#### DATA ####

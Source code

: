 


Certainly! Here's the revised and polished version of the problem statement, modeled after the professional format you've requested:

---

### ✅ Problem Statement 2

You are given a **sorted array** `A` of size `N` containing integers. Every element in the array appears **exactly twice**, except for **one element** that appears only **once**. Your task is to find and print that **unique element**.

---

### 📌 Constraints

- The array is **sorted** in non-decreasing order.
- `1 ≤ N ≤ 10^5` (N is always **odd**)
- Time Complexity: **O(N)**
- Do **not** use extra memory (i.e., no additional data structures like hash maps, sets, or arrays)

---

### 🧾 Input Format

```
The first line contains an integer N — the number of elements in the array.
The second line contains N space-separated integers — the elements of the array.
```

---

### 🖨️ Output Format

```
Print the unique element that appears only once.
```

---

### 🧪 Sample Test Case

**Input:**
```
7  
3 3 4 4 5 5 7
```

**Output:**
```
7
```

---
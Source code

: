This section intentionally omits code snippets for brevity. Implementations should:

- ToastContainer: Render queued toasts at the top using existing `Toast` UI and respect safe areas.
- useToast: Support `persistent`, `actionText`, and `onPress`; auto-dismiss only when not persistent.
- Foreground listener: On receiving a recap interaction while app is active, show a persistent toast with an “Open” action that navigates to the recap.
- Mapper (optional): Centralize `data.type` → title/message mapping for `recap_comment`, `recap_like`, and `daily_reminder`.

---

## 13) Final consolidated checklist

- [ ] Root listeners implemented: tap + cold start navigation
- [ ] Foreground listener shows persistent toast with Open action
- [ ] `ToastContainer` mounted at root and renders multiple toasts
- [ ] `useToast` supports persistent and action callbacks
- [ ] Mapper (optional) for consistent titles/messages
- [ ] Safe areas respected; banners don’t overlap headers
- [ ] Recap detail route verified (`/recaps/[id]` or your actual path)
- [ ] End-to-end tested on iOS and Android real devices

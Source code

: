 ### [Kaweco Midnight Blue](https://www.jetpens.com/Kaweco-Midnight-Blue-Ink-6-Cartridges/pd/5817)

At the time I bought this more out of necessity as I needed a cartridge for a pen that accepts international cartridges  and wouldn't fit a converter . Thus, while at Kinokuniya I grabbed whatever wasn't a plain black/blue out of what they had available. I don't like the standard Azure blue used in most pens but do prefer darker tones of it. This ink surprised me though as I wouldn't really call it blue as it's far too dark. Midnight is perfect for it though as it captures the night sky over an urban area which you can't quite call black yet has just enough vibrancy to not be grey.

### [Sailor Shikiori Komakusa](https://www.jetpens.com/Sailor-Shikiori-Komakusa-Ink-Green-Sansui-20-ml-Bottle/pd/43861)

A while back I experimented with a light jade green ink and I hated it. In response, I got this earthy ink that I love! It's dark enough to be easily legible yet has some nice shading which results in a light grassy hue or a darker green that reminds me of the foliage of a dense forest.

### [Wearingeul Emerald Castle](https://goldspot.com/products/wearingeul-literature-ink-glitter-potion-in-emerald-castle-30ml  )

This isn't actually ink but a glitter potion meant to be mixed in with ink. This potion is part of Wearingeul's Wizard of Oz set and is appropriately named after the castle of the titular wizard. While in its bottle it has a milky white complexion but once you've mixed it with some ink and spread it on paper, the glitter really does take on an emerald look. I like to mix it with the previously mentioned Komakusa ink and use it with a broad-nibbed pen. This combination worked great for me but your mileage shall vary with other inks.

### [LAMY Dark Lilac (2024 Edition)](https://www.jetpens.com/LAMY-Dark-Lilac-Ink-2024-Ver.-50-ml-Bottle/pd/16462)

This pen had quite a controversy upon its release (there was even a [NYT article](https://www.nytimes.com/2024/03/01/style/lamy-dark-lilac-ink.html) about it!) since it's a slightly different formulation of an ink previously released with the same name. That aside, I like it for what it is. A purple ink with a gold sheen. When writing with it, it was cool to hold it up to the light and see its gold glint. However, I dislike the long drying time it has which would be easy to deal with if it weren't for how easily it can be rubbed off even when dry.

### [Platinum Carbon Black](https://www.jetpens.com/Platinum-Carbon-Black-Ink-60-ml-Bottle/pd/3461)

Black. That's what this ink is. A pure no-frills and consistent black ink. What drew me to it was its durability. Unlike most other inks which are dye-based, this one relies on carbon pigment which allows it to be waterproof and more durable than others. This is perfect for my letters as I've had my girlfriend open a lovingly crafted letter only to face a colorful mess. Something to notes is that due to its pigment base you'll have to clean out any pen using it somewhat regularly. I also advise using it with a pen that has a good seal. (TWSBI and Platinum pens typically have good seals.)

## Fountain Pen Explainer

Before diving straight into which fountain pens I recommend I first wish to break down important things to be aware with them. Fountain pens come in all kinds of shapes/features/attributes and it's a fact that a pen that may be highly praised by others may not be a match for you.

####

● WHAT IS REQUIRED
Your answer should hold every line of the entries that contains the string "Fountain".

● PROBLEM SOLUTION
## Fountain Pen Explainer
Before diving straight into which fountain pens I recommend I first wish to break down important things to be aware with them. Fountain pens come in all kinds of shapes/features/attributes and it's a fact that a pen that may be highly praised by others may not be a match for you.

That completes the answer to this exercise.